PlayVoice / whisper-vits-svc

Core Engine of Singing Voice Conversion & Singing Voice Clone
https://huggingface.co/spaces/maxmax20160403/sovits5.0
MIT License
2.6k stars 919 forks source link

USP推理初次測試 #83

Open Taiwan1912 opened 1 year ago

Taiwan1912 commented 1 year ago

【岩崎良美《涼風》Cover by 岩崎宏美 |Sovits5.0 Bigvgan-mix-v2 USP 推理-哔哩哔哩】 https://b23.tv/mKdq4qL

效果很好,一次就能直出無怪音。 對比前一版本改善許多

zhyoung24 commented 12 months ago

请问这个USP有具体的代码实现吗?

Taiwan1912 commented 12 months ago

現在的版本5.0應該都是自帶USP推理了

zhyoung24 commented 12 months ago

具体是在哪部分实现的呢,我看推理代码也就是读取pitch,然后传入inference,没有看到其他操作了

Taiwan1912 commented 12 months ago

這個要問作者了,說明文檔沒有具體說明這點,只有提到本項目採用USP推理

MaxMax2016 commented 12 months ago

具体是在哪部分实现的呢,我看推理代码也就是读取pitch,然后传入inference,没有看到其他操作了

这这样的,原来crepe出来的pitch,需要经过UV去掉picth;现在测试,不经过UV去掉pitch好些。

原来的

def compute_f0_sing(filename, device):
    audio, sr = librosa.load(filename, sr=16000)
    assert sr == 16000
    audio = torch.tensor(np.copy(audio))[None]
    # Here we'll use a 20 millisecond hop length
    hop_length = 320
    fmin = 50
    fmax = 1000
    model = "full"
    batch_size = 512
    pitch, periodicity = torchcrepe.predict(
        audio,
        sr,
        hop_length,
        fmin,
        fmax,
        model,
        batch_size=batch_size,
        device=device,
        return_periodicity=True,
    )
    pitch = np.repeat(pitch, 2, -1)  # 320 -> 160 * 2
    periodicity = np.repeat(periodicity, 2, -1)  # 320 -> 160 * 2
    # CREPE was not trained on silent audio. some error on silent need filter.
    periodicity = torchcrepe.filter.median(periodicity, 9)
    pitch = torchcrepe.filter.mean(pitch, 9)
    pitch[periodicity < 0.1] = 0
    pitch = pitch.squeeze(0)
    return pitch

现在的USP方式

def compute_f0_sing(filename, device):
    audio, sr = librosa.load(filename, sr=16000)
    assert sr == 16000
    audio = torch.tensor(np.copy(audio))[None]
    audio = audio + torch.randn_like(audio) * 0.001
    # Here we'll use a 20 millisecond hop length
    hop_length = 320
    fmin = 50
    fmax = 1000
    model = "full"
    batch_size = 512
    pitch = crepe.predict(
        audio,
        sr,
        hop_length,
        fmin,
        fmax,
        model,
        batch_size=batch_size,
        device=device,
        return_periodicity=False,
    )
    pitch = np.repeat(pitch, 2, -1)  # 320 -> 160 * 2
    pitch = crepe.filter.mean(pitch, 5)
    pitch = pitch.squeeze(0)
    return pitch

就是把这个删除了:pitch[periodicity < 0.1] = 0

zhyoung24 commented 12 months ago

哦哦,多谢。
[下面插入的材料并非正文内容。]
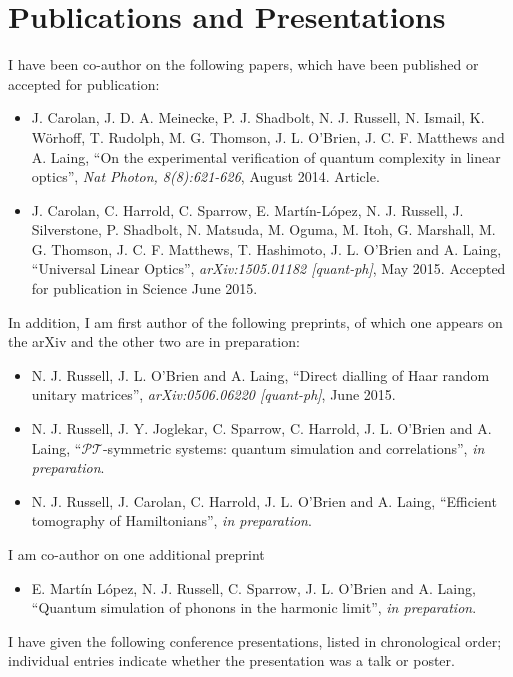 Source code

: \chapter{Publications and Presentations}
\label{app:publications}
I have been co-author on the following papers, which have been published or
accepted for publication:
\begin{itemize}
  \item J. Carolan, J. D. A. Meinecke, P. J. Shadbolt, N. J. Russell, N. Ismail,
    K. W\"orhoff, T. Rudolph, M. G. Thomson, J. L. O'Brien, J. C. F. Matthews
    and A. Laing, ``On the experimental verification of quantum complexity in
    linear optics'', \textit{Nat Photon, 8(8):621-626}, August 2014. Article.
  \item J. Carolan, C. Harrold, C. Sparrow, E. Mart\'in-L\'opez, N. J. Russell,
    J. Silverstone, P. Shadbolt, N. Matsuda, M. Oguma, M. Itoh, G. Marshall, M.
    G. Thomson, J. C. F. Matthews, T. Hashimoto, J. L. O'Brien and A. Laing,
    ``Universal Linear Optics'', \textit{arXiv:1505.01182 [quant-ph]}, May 2015.
    Accepted for publication in Science June 2015.
\end{itemize}
In addition, I am first author of the following preprints, of which one appears
on the arXiv and the other two are in preparation:
\begin{itemize}
  \item N. J. Russell, J. L. O'Brien and A. Laing, ``Direct dialling of Haar
    random unitary matrices'', \textit{arXiv:0506.06220 [quant-ph]}, June 2015.
  \item N. J. Russell, J. Y. Joglekar, C. Sparrow, C. Harrold, J. L. O'Brien and
    A. Laing, ``\(\mathcal{PT}\)-symmetric systems: quantum simulation and
    correlations'', \textit{in preparation}.
  \item N. J. Russell, J. Carolan, C. Harrold, J. L. O'Brien and A. Laing,
    ``Efficient tomography of Hamiltonians'', \textit{in preparation}.
\end{itemize}
I am co-author on one additional preprint
\begin{itemize}
  \item E. Mart\'in L\'opez, N. J. Russell, C. Sparrow, J. L. O'Brien and A.
    Laing, ``Quantum simulation of phonons in the harmonic limit'',
    \textit{in preparation}.
\end{itemize}
I have given the following conference presentations, listed in chronological
order; individual entries indicate whether the presentation was a talk or
poster.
我看preprocess的代码里还是保留了这个pitch[periodicity < 0.1] = 0,所以是训练的时候还是置0,只有推理时用USP?这样不匹配的方式反而更好?

MaxMax2016 commented 12 months ago

测试下来是这样,预处理用USP会导致推理的时候不可控,比如长音从中间断开

panxin801 commented 5 days ago

您好,这个问题中,我的音频pitch经过usp以后,再推理出来会给呼吸声加上音高成为听起来类似哮喘的声音,请问您遇到这个问题了吗,如何解决的呢?